When it comes to psychology and therapy, there are many misconceptions that prevent people from seeking the help they need. Let’s debunk five of the most common ones:

It’s Just Talk Therapy

One of the most common misconceptions about therapy is that it’s just a one-to-one conversation with the patient and therapist sitting across from each other.  Although that’s not how every therapy session goes, you can’t be blamed for only thinking that therapy is all about talking because popular TV shows and movies only show this side of therapy. Except for a few, the therapist is always a glasses-wearing, formally dressed, writing pad holding, excessively nodding person!

There are so many types and forms of therapy in the world. The extensive study of psychology has introduced many pioneers, founders, and developers of different forms of therapy that benefit society in many ways.

Psychologists have always understood that each person is unique and thus needs unique approaches to tackle their problems. 

So, no. Talking is not everything a therapy session is. Depending on what type of therapist you go to, you will have different experiences. Therapists use various techniques, like role-playing and group sessions, to understand client needs.

Misconceptions About Who Needs Therapy: Only for Serious Mental Illness

This age-old stigma has glued on to us like gum on our shoes. It never really goes away. Tiny traces of it always remain.

Anything that gives you solace, lets you feel at peace and maybe takes your mind off of the stress a little bit, if not all, is therapeutic. 

You don’t need to have a raging, life-threatening problem to go to therapy. Not everyone who goes to therapy needs to pop pills to feel better.

People come for struggles with relationships, self-confidence, career choices, self-esteem, motivation, and so many more. 

When repressed, suppressed, and not dealt with, the minor, seemingly insignificant problems and issues are prone to manifesting themselves into more extensive issues and consuming power over you. 

I can’t stress enough the power our mental state holds on our physical life. We think by suppressing such thoughts, we are growing, and we’re not affected by it. But more often than not, this issue comes back and manifests itself in many forms that we don’t even realize why it happens. This is where therapy comes in.

What you think might be a trivial matter could be the biggest struggle for some. So when someone comes to you for help on such issues, be open to lending them a listening ear; that could be all they need. 

You’ll never know unless you deep dive into your own self and uncover the truth. 

Therapists Blame Your Past for Present Problems

Therapists believe in “no shame, no blame.” But one of the most used phrases with misconceptions about psychology is that they blame your past for your problems.

However, the entire repertoire of a therapist consists of “no judgment” no matter what. The job exists so people have a safe place to talk about problems without fearing judgment or shunning.

Contrary to popular belief, not all therapy focuses on the past. Yes, many problems can have their roots in the past, and uncovering the past truth will give you answers. There’s no denying that flipping through your book of life will undoubtedly bear the answers to some of the problems you have now. But sometimes, the answer lies in the now. 
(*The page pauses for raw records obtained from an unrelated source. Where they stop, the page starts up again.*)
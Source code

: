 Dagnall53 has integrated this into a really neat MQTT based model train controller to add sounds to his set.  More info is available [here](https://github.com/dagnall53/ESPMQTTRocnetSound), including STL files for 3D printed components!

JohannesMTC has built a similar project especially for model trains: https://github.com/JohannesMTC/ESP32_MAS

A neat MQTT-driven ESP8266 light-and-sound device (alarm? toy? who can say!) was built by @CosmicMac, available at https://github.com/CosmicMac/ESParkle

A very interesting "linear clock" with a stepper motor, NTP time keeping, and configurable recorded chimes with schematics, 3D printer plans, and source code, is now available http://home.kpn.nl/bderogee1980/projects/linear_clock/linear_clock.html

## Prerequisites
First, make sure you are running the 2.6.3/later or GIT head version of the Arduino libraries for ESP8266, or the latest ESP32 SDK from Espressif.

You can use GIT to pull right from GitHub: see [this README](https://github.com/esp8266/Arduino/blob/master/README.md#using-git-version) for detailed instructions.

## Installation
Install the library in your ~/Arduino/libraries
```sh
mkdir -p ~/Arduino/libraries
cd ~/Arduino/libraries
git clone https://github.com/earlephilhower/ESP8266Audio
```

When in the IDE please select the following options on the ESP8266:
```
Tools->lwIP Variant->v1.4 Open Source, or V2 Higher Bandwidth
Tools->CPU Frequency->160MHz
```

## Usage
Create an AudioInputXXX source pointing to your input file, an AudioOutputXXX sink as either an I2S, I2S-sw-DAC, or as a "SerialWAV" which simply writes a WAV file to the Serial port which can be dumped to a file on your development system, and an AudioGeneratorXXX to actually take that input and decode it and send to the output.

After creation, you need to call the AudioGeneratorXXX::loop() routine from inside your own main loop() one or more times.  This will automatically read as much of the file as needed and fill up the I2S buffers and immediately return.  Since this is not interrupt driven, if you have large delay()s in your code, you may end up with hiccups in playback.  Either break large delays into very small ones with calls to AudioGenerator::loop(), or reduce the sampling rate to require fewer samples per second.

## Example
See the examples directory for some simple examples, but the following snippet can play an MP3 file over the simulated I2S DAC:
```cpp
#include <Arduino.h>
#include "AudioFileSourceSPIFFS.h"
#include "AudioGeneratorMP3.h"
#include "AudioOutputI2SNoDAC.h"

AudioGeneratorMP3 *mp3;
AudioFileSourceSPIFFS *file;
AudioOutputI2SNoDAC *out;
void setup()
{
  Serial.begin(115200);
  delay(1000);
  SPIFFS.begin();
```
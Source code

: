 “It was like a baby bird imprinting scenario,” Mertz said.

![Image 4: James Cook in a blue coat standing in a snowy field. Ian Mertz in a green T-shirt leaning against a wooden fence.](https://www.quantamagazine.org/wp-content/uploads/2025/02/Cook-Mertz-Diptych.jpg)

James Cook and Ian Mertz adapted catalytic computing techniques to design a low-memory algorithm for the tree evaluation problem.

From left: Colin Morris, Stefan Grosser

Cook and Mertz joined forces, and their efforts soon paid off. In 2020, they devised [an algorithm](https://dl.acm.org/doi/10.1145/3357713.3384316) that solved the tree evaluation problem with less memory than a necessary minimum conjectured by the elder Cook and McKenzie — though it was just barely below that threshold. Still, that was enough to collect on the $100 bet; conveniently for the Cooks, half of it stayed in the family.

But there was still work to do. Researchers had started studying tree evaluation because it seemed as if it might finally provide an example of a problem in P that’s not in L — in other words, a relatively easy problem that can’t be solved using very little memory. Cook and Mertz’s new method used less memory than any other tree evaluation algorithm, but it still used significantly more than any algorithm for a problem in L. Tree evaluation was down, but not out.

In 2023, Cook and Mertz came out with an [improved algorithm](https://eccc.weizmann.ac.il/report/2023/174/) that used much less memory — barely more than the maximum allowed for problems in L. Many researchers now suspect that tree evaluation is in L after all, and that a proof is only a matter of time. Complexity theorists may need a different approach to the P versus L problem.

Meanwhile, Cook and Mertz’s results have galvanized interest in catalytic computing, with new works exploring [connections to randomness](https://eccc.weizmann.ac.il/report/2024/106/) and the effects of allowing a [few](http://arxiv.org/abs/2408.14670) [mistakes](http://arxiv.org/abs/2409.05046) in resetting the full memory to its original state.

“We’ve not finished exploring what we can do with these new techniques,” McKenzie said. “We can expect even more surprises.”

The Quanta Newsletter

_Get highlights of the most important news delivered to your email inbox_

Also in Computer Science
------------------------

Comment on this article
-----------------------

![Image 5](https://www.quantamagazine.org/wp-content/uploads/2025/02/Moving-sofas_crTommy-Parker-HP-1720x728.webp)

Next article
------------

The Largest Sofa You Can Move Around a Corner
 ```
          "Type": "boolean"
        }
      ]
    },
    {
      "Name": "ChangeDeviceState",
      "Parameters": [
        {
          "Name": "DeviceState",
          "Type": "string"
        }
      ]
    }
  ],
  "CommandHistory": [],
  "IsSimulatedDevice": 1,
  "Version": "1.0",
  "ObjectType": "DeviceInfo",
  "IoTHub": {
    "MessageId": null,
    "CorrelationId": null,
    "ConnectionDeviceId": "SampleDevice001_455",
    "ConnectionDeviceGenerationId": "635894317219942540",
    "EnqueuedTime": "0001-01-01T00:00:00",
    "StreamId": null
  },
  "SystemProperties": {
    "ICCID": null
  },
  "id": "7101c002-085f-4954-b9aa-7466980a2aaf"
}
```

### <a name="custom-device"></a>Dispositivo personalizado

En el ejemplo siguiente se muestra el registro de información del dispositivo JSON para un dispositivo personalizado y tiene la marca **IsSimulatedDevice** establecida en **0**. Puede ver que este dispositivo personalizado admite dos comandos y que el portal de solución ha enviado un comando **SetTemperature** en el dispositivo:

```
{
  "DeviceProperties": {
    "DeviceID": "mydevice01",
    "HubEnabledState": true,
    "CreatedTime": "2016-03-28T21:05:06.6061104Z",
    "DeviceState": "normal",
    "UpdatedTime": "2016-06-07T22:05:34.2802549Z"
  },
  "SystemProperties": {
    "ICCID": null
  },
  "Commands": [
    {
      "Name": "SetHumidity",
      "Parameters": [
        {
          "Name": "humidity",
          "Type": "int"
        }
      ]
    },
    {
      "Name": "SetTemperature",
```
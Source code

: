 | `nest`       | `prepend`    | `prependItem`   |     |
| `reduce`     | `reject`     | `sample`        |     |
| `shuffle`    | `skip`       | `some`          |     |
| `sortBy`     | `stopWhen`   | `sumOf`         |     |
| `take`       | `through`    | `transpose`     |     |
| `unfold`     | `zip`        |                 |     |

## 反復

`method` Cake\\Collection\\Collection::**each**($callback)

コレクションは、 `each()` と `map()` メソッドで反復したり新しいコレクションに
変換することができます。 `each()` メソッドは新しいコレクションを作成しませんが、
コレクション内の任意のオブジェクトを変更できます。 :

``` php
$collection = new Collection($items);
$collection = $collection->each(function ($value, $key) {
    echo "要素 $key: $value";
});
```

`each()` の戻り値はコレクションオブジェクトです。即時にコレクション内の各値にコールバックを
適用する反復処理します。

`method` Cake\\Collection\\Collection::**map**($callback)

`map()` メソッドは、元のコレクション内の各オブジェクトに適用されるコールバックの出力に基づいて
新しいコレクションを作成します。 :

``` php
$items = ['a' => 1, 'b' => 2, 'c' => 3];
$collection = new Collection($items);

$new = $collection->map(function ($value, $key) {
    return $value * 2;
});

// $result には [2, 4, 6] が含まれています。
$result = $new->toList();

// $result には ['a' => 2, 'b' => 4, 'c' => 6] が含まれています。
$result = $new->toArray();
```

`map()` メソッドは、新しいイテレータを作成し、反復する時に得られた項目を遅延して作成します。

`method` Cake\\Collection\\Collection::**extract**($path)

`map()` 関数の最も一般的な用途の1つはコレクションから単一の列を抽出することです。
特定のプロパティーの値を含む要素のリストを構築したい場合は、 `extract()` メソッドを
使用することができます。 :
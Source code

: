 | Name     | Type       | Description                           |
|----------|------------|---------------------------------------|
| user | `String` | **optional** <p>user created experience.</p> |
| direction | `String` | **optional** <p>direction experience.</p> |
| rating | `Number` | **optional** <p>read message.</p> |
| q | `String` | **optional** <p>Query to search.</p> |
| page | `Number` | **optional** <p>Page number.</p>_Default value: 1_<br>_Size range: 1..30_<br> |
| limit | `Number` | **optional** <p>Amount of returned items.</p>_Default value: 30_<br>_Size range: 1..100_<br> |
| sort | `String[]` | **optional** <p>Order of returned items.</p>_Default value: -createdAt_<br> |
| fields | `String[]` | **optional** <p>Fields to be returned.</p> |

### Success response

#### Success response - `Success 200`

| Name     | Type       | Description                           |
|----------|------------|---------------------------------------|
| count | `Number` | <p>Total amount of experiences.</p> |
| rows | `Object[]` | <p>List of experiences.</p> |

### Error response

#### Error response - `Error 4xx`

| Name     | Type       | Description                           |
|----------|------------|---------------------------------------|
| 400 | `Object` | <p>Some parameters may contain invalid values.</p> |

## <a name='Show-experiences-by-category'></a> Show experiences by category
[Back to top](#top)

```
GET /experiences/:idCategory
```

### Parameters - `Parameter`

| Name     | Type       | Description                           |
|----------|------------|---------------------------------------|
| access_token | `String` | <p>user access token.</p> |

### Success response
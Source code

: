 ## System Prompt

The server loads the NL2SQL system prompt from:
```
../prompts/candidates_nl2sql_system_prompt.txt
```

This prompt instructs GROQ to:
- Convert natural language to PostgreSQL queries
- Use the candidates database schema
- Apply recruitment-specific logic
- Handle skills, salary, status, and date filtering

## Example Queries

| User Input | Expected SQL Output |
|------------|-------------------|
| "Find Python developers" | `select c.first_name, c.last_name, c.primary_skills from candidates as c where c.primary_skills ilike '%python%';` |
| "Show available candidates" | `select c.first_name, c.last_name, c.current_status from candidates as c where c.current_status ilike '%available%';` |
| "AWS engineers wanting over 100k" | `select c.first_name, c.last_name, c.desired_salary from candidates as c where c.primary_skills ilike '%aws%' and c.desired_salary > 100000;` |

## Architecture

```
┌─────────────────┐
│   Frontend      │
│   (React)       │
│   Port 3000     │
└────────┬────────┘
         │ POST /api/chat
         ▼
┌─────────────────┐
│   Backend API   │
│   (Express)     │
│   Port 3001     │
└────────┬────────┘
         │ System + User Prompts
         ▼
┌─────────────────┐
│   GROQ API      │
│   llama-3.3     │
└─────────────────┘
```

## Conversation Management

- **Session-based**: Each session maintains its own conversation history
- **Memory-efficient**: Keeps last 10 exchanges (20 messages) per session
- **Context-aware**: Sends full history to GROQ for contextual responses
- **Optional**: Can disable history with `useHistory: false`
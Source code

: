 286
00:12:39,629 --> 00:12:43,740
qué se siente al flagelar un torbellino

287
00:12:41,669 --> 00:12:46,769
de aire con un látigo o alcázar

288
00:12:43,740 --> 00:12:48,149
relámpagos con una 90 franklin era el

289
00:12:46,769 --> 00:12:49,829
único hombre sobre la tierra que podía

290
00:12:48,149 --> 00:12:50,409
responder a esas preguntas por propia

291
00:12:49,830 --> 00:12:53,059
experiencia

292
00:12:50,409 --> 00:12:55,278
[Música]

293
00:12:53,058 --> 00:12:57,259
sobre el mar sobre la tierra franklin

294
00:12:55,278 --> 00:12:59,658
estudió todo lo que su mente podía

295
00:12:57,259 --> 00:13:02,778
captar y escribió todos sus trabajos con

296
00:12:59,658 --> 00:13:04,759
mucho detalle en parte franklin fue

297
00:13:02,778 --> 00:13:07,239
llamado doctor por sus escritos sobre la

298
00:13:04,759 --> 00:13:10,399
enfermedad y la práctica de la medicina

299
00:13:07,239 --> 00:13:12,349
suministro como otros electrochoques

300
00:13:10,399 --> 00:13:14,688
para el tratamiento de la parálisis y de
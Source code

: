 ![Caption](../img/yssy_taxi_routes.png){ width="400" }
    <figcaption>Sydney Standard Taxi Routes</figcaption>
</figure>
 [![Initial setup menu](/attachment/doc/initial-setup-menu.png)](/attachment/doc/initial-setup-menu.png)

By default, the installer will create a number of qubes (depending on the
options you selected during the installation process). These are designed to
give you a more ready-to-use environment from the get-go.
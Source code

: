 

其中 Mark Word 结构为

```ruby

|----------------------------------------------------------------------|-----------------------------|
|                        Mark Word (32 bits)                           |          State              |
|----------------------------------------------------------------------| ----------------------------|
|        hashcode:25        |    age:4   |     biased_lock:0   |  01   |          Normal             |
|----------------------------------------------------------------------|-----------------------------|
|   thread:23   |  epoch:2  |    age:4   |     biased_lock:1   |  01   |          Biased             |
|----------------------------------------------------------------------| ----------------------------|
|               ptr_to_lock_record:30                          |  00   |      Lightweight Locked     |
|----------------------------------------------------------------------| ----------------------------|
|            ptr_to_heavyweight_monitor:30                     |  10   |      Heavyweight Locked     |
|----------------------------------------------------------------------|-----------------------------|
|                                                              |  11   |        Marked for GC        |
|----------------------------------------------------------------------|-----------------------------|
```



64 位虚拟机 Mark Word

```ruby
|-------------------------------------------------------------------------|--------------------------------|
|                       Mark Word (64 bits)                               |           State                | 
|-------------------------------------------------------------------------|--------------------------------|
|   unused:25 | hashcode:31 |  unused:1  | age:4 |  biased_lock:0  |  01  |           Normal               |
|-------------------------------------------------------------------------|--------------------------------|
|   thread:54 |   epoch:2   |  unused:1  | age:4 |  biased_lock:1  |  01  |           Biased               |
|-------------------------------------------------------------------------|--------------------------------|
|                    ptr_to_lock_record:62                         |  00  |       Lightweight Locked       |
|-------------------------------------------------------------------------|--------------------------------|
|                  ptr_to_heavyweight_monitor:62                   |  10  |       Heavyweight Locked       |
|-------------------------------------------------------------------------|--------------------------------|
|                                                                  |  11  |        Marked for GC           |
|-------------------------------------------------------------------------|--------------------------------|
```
Take Solution-Focused Brief Therapy, for example. Therapists who specialize in this form of therapy focus on the problem at hand. They do not need to know your past to understand your situation now. Focusing on solutions, they say ‘the problem is the problem, not the person.

Misconceptions About Therapy Results: Immediate Improvement After 1-2 Sessions

Misconceptions that therapy is a quick fix, is widespread. But therapy is not a quick fix. Unlike traditional pain killers, therapy does not have a one-stop solution to all your problems. 

They say “good things take time,” and I believe that taking your time to navigate through life, with each step, calculated in a way that benefits you, adds up to make a life for yourself that’s free from unnecessary stress.

A typical therapy session lasts 40-45 minutes, and this can be repeated 2-3 times a week. It will depend on your case and what your therapist deems is beneficial for you. Although, some new forms of contemporary therapy, like Brief therapy, are considerably shorter than traditional therapy. 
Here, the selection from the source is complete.